Madrid Bar Association launches first Extranjería Congress as new immigration rules take hold

Madrid Bar Association launches first Extranjería Congress as new immigration rules take hold
On 29 October the Madrid Bar Association (ICAM) confirmed that it will host its inaugural Congress on Extranjería (Immigration Law) on 30-31 October, calling it a “decisive moment” for Spain’s migration policy. The event gathers senior officials from the National Police’s immigration unit, the Ministry of Inclusion & Migration, judges, and more than 400 specialist lawyers to dissect the impact of Royal Decree 1155/2024, which overhauled residence, work and arraigo categories earlier this year.

Day one focuses on practical hurdles created by the Decree, including stricter documentation for family-members of Spanish nationals, silent-denial clauses for certain applications, and the new digital notification rules that have caused missed deadlines for unrepresented applicants. Workshops will also look at the fast-track researcher and highly-qualified professional permits and the way they dovetail with the recently revised short-term assignment guidance (permits of less than 90 days).

On day two, panels delve into Spain’s new humanitarian and trafficking-victim pathways, the ongoing debate over automatic regularisation for long-term irregular migrants, and the contentious amendment to Article 35 of the Aliens Act that forces regional governments to share responsibility for unaccompanied minors. Several regional officials are expected to press the central government for more funding to implement the reform before transfers begin in March 2026.

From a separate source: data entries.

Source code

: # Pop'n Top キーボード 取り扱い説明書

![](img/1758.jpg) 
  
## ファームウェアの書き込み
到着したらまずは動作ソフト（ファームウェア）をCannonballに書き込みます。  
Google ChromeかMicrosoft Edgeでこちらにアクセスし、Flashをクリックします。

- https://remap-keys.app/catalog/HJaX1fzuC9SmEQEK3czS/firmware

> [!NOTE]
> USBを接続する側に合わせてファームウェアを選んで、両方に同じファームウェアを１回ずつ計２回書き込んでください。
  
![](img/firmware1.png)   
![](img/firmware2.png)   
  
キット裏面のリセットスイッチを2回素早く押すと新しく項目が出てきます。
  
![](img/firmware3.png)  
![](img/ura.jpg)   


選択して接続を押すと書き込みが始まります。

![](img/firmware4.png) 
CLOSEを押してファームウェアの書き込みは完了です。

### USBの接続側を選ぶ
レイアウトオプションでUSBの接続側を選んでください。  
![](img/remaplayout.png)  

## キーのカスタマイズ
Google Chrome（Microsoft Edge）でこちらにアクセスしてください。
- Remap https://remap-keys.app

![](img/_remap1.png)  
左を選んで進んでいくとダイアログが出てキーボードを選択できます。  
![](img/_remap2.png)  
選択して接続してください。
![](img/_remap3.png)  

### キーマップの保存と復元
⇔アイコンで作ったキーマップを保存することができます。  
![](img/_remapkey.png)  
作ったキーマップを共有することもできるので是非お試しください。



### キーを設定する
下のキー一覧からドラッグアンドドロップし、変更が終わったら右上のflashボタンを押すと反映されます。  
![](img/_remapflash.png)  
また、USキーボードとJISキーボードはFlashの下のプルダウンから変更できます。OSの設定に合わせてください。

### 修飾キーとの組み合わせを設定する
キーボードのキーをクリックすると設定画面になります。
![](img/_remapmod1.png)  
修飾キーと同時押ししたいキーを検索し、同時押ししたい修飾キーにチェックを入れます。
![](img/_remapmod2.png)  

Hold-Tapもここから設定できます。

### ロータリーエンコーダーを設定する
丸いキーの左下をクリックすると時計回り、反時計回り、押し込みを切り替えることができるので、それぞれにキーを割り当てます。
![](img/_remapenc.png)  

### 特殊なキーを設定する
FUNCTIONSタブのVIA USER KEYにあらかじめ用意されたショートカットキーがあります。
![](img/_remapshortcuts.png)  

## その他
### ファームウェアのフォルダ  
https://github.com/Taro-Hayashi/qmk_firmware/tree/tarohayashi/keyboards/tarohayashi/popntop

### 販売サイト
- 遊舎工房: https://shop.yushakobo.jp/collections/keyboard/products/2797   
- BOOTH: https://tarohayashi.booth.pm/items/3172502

For global-mobility managers the Congress is noteworthy because many speakers sit on the technical committees that draft implementing instructions (Instrucciones) for Spain’s immigration offices. Insights shared at the event often foreshadow procedural tweaks—such as the planned e-filing upgrade for Entrepreneur-Law permits and the mooted reduction of police-station fingerprint appointments—that can materially affect processing times. Employers with large assignee populations in Spain should monitor post-Congress guidance notes and prepare staff-education campaigns on the new rules.